• [EXERCISE GOAL]
Each line from the one containing "We have one" through the last line of the data below is to be written out verbatim, and nothing more.
START DATASET RECORDS
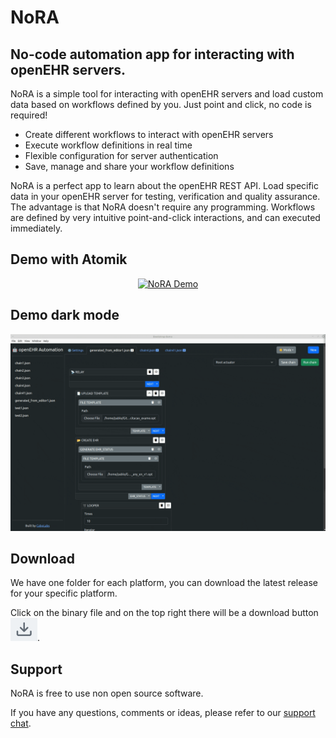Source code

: # NoRA

## No-code automation app for interacting with openEHR servers.

NoRA is a simple tool for interacting with openEHR servers and load custom data based on workflows defined by you. Just point and click, no code is required!

* Create different workflows to interact with openEHR servers
* Execute workflow definitions in real time
* Flexible configuration for server authentication
* Save, manage and share your workflow definitions

NoRA is a perfect app to learn about the openEHR REST API. Load specific data in your openEHR server for testing, verification and quality assurance. The advantage is that NoRA doesn't require any programming. Workflows are defined by very intuitive point-and-click interactions, and can executed immediately.


## Demo with Atomik

<div align="center">

  [![NoRA Demo](https://img.youtube.com/vi/rHO0e6pNmi8/0.jpg)](https://www.youtube.com/watch?v=rHO0e6pNmi8)

</div>

## Demo dark mode

![NoRA Dark](assets/NoRA_test_dark.gif)


## Download

We have one folder for each platform, you can download the latest release for your specific platform.

Click on the binary file and on the top right there will be a download button ![Download](assets/download.png).


## Support

NoRA is free to use non open source software.

If you have any questions, comments or ideas, please refer to our [support chat](https://app.gitter.im/#/room/#CaboLabs_NoRA:gitter.im).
END DATASET RECORDS
• [ANSWER TO THE EXERCISE]
We have one folder for each platform, you can download the latest release for your specific platform.

Click on the binary file and on the top right there will be a download button ![Download](assets/download.png).


## Support

NoRA is free to use non open source software.

If you have any questions, comments or ideas, please refer to our [support chat](https://app.gitter.im/#/room/#CaboLabs_NoRA:gitter.im).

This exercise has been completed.